Future historians may study DSMs for sociological perspective, as ideological statements by the psychiatric community of the time, and they will have to explain why we reach quadruple digits (1,000) in 2013. Were we half as sick in 2006 and 16 times sicker than a century ago? By year 2064 we attain quintuple digits -- 10,000 conditions -- which is about one condition per psychiatrist alive today. By year 2114, ten times more; by 2165, one million disorders, and by year 2370 and using UN moderate population projections, the DSM-XXIII will contain 11 billion disorders, one per planet inhabitant. Imagine the conversations at psychiatric conferences (which will engulf entire counties and account for 70 % of GDP): "What condition did you treat him for?" "Oh, a bad case of John Jacobs." "Never heard of it." "You should, he lives on your street."
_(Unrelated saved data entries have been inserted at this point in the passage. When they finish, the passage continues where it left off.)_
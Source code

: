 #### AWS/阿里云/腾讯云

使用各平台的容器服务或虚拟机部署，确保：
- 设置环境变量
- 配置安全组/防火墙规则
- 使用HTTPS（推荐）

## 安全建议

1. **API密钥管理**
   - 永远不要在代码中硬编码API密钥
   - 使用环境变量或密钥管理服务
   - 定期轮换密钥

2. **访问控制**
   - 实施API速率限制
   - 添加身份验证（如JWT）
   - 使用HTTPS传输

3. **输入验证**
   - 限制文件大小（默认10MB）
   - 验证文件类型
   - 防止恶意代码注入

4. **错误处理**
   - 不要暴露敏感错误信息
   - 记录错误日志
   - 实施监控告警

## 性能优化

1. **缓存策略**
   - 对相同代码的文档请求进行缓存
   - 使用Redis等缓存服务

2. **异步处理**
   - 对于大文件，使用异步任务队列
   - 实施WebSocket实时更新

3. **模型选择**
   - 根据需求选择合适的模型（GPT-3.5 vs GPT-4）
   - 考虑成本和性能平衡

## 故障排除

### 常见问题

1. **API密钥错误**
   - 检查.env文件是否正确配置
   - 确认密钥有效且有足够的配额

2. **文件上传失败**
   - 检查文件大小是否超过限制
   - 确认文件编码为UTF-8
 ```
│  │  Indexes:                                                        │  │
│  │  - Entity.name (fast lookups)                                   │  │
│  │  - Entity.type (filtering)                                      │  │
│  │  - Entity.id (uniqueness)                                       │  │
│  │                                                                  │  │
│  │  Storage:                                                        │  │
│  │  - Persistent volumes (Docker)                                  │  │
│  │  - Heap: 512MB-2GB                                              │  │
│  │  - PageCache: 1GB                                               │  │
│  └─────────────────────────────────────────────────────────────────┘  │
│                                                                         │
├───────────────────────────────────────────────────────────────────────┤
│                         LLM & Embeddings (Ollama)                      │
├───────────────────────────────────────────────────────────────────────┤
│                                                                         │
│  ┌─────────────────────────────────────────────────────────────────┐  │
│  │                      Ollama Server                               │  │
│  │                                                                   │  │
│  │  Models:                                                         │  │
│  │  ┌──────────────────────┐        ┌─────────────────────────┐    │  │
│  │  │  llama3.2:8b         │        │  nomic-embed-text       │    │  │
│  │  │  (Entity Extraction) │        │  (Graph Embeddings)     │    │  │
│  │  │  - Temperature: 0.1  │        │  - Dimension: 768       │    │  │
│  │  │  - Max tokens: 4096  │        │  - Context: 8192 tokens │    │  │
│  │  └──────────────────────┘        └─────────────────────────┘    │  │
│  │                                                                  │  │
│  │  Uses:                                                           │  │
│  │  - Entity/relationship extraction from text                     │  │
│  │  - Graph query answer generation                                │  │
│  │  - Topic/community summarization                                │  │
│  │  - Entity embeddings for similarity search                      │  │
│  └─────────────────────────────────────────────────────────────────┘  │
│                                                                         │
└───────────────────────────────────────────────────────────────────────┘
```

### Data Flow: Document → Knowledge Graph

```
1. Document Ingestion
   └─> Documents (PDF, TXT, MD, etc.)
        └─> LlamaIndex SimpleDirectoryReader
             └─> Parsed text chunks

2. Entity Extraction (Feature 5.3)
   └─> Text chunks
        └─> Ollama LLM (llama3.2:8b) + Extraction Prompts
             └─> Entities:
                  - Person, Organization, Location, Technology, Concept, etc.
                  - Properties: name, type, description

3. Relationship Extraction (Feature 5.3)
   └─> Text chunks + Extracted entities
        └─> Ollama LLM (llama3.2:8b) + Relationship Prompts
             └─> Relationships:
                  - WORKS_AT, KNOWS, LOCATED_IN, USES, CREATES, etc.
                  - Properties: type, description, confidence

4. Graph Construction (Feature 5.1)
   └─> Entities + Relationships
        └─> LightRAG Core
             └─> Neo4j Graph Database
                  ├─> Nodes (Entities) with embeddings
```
(The nonsense is almost over...) Unfortunately if one can extrapolate into the future, the past is also vulnerable. According to DSM trends, in year 1900 Sigmund Freud, at the pinnacle of his career, only had a mere six mental health conditions to deal with. How difficult is that? But more disturbing is the final extrapolation: the very first mental health condition struck the world's population sometime in 1856. The year of Freud's birth.
Coincidence or not?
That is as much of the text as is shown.